# Provided material:
■ ■ ■ ■ ■
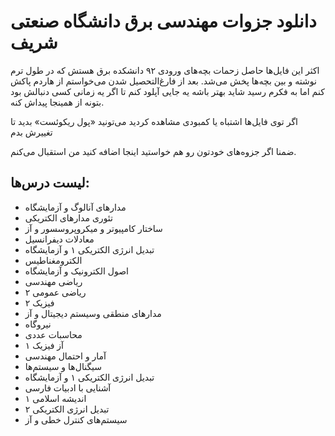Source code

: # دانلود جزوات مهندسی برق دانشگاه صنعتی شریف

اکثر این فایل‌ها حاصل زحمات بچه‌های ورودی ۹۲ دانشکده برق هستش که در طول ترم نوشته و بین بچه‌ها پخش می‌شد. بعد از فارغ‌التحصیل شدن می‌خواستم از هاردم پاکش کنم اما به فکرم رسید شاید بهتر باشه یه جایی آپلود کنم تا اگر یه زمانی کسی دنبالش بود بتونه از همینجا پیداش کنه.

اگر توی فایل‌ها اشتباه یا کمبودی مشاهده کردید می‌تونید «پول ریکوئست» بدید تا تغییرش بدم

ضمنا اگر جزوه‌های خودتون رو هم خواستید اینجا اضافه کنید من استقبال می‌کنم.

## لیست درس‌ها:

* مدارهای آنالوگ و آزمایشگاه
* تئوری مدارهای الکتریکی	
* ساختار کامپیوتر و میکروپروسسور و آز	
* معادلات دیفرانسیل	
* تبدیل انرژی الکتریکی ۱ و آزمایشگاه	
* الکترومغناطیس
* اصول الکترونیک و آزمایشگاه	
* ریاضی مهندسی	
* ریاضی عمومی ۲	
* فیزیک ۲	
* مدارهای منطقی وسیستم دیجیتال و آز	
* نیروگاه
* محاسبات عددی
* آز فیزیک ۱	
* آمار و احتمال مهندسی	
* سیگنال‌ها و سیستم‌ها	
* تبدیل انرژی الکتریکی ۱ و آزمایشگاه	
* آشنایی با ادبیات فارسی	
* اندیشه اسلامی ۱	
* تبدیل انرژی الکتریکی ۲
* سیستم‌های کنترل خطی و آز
■ ■ ■ ■ ■
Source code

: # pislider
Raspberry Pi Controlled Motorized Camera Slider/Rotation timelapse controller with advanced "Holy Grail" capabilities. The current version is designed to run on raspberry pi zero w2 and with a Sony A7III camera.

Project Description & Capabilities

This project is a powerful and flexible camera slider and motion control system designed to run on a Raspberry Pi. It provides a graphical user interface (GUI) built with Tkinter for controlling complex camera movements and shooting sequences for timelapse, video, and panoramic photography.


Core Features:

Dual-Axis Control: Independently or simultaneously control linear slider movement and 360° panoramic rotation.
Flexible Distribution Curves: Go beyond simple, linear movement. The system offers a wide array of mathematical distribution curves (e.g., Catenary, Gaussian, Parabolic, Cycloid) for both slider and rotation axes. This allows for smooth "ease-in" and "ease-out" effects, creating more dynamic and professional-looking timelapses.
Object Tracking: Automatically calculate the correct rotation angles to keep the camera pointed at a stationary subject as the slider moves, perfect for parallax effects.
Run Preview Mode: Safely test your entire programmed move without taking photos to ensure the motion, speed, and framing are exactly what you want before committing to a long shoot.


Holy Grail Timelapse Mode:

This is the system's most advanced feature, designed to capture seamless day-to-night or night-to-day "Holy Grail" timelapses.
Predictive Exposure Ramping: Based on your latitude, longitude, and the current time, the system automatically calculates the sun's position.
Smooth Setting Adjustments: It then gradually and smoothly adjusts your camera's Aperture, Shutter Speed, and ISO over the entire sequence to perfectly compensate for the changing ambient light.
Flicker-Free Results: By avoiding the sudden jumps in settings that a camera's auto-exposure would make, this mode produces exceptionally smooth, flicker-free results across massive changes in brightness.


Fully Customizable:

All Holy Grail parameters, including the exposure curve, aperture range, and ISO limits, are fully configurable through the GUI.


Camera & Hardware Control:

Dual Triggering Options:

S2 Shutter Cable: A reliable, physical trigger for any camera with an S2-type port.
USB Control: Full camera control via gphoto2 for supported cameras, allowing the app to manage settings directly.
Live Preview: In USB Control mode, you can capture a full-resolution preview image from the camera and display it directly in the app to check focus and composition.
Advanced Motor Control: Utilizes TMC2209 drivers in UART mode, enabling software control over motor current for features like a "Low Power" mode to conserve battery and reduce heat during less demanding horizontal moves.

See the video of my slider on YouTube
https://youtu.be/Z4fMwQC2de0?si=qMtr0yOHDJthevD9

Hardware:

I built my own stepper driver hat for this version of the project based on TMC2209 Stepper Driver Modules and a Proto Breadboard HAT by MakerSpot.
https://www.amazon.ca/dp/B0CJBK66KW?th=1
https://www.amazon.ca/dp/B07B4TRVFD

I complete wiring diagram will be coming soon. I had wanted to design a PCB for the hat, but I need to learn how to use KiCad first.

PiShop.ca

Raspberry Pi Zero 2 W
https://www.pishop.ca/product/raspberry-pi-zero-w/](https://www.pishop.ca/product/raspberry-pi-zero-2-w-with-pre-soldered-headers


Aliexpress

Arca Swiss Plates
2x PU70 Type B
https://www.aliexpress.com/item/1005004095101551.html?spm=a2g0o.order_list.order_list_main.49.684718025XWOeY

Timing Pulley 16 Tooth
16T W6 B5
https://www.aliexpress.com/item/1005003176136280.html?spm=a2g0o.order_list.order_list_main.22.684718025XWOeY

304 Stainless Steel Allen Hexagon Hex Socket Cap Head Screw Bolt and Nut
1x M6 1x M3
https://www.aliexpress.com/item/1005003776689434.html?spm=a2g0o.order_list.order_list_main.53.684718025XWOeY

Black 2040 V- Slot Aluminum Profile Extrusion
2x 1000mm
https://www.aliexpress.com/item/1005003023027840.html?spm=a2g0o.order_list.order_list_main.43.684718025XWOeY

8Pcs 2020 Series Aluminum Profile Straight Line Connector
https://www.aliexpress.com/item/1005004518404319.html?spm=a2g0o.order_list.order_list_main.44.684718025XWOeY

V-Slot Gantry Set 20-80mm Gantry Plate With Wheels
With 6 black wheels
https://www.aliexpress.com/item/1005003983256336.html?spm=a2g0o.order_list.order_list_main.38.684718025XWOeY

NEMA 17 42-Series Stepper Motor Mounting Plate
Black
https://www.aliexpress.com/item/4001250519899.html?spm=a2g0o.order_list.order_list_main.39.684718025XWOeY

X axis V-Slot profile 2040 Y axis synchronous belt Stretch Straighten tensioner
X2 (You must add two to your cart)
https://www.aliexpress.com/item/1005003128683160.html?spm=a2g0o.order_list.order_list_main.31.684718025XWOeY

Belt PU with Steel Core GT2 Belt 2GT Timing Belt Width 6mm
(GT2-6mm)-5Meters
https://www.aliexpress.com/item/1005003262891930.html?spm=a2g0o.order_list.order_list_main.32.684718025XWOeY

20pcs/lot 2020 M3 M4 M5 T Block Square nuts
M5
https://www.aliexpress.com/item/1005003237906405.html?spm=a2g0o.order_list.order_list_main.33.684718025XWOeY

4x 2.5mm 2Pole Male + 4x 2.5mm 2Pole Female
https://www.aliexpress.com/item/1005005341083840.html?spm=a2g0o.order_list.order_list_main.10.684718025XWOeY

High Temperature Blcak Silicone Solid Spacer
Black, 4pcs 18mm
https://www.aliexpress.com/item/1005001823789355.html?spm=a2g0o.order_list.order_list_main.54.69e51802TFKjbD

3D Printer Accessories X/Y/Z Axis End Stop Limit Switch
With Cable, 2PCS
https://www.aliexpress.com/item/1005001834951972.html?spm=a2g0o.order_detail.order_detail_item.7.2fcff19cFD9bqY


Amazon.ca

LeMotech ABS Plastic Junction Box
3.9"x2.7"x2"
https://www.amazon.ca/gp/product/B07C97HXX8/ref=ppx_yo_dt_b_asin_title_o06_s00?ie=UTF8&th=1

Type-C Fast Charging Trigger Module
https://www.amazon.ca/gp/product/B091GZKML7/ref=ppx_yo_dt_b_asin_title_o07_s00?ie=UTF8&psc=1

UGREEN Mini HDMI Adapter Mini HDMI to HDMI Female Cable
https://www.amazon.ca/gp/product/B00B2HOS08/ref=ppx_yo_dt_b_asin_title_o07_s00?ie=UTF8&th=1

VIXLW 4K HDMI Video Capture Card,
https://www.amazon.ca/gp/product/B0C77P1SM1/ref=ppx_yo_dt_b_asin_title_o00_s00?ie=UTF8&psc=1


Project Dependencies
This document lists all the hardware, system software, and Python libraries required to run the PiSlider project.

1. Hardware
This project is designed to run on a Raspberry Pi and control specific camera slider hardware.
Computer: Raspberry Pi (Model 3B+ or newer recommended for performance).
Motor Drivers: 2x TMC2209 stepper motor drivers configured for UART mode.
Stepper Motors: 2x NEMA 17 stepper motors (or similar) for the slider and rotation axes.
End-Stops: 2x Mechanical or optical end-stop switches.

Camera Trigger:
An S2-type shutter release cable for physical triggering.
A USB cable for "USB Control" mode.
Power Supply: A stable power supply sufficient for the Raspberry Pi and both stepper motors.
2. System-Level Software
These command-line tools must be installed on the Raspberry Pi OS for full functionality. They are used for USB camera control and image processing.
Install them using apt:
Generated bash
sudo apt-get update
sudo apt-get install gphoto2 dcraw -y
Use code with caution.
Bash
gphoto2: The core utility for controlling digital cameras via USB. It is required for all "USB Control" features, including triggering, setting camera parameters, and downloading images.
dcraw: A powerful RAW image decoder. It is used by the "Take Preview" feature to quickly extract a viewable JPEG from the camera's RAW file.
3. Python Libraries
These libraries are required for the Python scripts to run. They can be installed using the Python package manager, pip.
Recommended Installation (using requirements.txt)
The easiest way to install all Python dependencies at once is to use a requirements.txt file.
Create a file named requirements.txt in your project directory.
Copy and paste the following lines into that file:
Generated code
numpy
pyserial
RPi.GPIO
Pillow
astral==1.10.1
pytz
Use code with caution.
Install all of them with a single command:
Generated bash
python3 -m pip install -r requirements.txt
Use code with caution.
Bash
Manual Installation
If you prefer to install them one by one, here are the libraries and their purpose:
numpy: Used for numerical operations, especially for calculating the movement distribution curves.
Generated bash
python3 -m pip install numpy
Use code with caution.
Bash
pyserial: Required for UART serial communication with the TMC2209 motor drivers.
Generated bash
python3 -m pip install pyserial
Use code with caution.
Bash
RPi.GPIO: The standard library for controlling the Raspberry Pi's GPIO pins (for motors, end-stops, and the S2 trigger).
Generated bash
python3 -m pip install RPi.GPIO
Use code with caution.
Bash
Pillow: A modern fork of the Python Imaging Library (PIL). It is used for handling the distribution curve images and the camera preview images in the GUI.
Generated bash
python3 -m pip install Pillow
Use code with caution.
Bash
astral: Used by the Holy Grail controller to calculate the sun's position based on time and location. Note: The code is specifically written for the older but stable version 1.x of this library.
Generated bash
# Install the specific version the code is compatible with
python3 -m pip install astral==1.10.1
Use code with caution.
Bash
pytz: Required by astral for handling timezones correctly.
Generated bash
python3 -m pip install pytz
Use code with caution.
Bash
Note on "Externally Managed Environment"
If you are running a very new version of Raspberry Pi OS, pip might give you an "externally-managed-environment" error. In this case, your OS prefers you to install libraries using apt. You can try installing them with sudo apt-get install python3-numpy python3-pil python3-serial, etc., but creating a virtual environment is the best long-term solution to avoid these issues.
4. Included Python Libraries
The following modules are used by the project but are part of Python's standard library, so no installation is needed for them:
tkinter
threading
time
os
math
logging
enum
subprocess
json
■ ■ ■ ■ ■
# About this exercise:
Apply a filter to the listing above so that only lines with "standard" are kept, and copy those lines.

# Written answer:
RPi.GPIO: The standard library for controlling the Raspberry Pi's GPIO pins (for motors, end-stops, and the S2 trigger).
The following modules are used by the project but are part of Python's standard library, so no installation is needed for them:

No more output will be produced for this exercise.